● **PROBLEM TO WORK ON**: From the entries below, please output exactly the lines starting at the one containing "Author: Niveen ALsmadi Version: 1.0.0" and ending at the one containing "make docker-tests", both included.

★ ★ ★

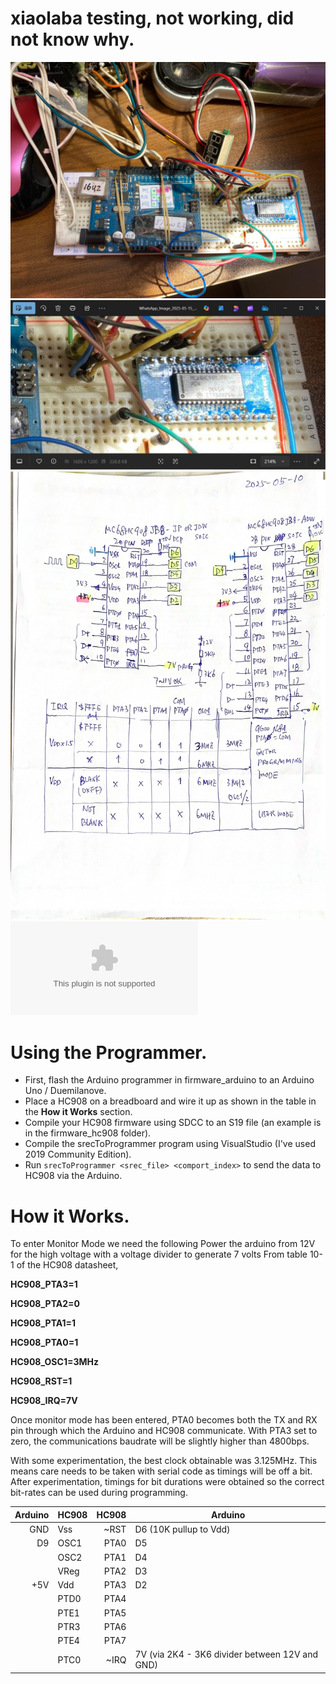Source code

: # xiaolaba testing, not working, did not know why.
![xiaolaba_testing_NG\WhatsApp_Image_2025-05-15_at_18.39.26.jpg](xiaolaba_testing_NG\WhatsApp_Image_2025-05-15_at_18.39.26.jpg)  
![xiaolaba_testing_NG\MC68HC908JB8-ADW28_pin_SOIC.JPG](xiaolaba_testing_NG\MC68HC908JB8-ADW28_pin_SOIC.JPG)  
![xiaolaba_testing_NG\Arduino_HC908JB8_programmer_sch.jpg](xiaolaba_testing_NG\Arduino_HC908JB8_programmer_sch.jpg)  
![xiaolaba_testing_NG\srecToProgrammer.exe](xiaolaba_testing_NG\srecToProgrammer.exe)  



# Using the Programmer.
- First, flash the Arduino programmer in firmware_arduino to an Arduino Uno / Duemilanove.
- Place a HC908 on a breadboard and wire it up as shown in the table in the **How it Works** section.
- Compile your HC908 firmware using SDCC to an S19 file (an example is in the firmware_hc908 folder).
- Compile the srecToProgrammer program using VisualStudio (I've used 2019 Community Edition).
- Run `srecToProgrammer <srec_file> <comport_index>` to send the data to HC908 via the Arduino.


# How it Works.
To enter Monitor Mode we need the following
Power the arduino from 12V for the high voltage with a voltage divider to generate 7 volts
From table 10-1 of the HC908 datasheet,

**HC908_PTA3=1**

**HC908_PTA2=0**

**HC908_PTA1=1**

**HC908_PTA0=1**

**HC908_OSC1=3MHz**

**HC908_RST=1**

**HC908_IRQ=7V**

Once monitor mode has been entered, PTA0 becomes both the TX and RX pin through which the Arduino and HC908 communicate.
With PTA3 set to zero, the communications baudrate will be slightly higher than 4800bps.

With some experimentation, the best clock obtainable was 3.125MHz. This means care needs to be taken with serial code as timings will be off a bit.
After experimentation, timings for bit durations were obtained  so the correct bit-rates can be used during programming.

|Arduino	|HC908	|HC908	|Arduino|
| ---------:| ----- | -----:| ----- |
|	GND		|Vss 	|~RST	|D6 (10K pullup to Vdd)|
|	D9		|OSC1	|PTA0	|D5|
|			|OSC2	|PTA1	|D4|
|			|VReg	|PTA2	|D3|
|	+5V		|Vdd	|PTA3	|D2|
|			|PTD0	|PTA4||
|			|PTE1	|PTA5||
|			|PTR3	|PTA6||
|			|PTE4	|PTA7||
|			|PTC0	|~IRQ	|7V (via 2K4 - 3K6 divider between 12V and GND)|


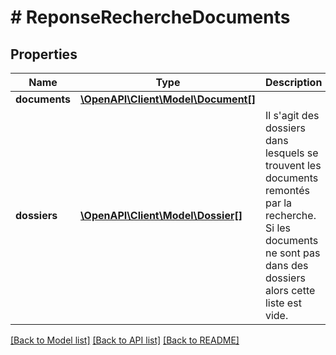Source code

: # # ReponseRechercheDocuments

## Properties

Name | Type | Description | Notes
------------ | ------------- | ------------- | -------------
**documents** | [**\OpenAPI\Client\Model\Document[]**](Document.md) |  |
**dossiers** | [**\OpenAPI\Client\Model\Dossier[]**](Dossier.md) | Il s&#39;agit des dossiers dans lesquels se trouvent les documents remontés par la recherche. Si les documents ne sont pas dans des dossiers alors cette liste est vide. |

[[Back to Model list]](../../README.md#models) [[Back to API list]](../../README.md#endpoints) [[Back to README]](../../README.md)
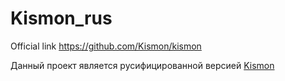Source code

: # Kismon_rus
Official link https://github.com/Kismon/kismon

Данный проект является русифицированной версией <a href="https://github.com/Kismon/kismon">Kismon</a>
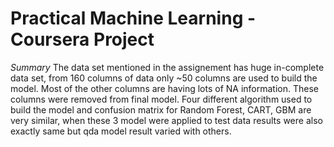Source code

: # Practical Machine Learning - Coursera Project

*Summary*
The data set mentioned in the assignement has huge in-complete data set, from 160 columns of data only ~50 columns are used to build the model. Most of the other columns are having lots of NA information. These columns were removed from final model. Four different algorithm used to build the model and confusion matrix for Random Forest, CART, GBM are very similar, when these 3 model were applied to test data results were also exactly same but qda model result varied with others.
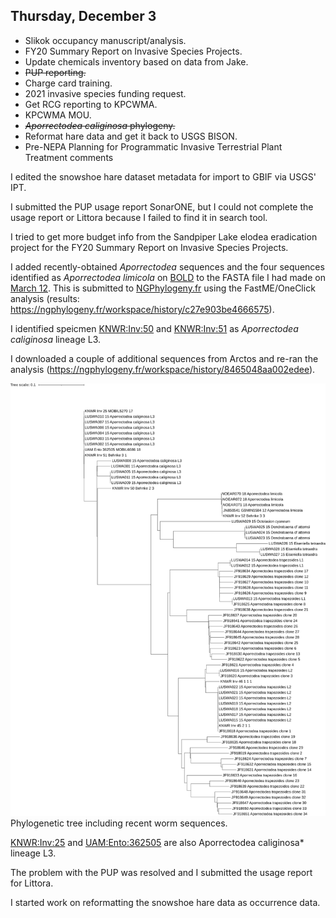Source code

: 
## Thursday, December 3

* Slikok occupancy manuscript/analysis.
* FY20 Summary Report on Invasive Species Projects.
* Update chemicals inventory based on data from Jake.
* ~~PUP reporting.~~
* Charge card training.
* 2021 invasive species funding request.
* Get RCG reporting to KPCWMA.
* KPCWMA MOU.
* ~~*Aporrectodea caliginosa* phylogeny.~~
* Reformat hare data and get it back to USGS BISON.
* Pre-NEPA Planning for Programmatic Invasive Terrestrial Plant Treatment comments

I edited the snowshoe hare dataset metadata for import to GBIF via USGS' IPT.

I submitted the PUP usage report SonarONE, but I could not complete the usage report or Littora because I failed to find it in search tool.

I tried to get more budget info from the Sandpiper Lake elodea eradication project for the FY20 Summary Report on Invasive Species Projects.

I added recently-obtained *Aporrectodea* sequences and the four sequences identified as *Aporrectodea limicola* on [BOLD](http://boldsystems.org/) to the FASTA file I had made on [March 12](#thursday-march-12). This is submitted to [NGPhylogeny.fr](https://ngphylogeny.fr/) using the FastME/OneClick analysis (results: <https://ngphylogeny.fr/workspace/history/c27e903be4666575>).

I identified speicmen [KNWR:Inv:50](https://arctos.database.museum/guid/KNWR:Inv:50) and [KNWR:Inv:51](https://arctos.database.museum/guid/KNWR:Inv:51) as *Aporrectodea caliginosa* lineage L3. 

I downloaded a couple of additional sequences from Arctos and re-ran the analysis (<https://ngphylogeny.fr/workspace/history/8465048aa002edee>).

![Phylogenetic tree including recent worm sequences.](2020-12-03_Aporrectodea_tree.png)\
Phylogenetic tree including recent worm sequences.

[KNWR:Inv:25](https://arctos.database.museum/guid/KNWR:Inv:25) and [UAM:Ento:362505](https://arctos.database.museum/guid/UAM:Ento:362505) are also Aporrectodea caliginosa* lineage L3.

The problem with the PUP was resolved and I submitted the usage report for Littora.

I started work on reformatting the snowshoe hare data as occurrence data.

★ ★ ★

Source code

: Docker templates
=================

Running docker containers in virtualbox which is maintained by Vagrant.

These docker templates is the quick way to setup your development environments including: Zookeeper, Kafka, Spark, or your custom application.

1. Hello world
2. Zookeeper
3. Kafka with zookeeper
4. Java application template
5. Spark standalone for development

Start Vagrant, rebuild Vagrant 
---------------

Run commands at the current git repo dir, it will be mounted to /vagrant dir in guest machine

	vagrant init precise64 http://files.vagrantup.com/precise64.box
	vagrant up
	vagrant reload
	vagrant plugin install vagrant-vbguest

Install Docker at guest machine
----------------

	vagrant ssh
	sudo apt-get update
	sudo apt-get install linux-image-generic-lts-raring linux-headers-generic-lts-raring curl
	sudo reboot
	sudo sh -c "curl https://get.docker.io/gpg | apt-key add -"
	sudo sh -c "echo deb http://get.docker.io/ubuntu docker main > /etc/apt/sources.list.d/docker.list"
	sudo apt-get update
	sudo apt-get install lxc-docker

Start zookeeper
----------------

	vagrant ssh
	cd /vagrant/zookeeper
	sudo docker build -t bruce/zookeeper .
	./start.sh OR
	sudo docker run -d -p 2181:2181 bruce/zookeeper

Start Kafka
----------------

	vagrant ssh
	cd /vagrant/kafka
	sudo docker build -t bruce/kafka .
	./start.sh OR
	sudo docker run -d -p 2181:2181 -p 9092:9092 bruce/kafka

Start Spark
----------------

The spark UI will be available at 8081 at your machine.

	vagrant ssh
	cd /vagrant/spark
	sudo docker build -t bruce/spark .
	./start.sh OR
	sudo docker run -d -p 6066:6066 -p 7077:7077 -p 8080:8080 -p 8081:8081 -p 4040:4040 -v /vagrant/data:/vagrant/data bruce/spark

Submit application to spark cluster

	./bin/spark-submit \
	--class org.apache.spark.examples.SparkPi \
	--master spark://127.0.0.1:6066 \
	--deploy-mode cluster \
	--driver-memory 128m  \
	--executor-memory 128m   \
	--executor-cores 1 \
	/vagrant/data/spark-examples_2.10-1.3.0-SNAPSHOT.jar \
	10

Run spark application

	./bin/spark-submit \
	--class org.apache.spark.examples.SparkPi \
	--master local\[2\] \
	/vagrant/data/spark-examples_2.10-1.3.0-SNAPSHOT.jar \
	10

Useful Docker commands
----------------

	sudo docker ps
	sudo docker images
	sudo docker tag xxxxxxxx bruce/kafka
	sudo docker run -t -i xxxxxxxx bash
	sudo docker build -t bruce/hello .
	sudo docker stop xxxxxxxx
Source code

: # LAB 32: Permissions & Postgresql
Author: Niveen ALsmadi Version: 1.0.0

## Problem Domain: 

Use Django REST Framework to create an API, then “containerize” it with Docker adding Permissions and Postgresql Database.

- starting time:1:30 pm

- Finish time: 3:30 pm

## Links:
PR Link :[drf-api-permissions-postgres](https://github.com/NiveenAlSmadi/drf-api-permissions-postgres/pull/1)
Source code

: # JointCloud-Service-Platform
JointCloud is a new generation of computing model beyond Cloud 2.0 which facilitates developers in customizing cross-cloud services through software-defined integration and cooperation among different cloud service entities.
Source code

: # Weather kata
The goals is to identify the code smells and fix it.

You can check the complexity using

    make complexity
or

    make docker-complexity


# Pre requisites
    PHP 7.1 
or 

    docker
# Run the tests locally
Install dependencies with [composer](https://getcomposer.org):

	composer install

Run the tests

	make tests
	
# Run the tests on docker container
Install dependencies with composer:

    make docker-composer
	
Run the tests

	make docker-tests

★ ★ ★

● **SOLUTION BELOW**:
Author: Niveen ALsmadi Version: 1.0.0

## Problem Domain: 

Use Django REST Framework to create an API, then “containerize” it with Docker adding Permissions and Postgresql Database.

- starting time:1:30 pm

- Finish time: 3:30 pm

## Links:
PR Link :[drf-api-permissions-postgres](https://github.com/NiveenAlSmadi/drf-api-permissions-postgres/pull/1)
Source code

: # JointCloud-Service-Platform
JointCloud is a new generation of computing model beyond Cloud 2.0 which facilitates developers in customizing cross-cloud services through software-defined integration and cooperation among different cloud service entities.
Source code

: # Weather kata
The goals is to identify the code smells and fix it.

You can check the complexity using

    make complexity
or

    make docker-complexity


# Pre requisites
    PHP 7.1 
or 

    docker
# Run the tests locally
Install dependencies with [composer](https://getcomposer.org):

	composer install

Run the tests

	make tests
	
# Run the tests on docker container
Install dependencies with composer:

    make docker-composer
	
Run the tests

	make docker-tests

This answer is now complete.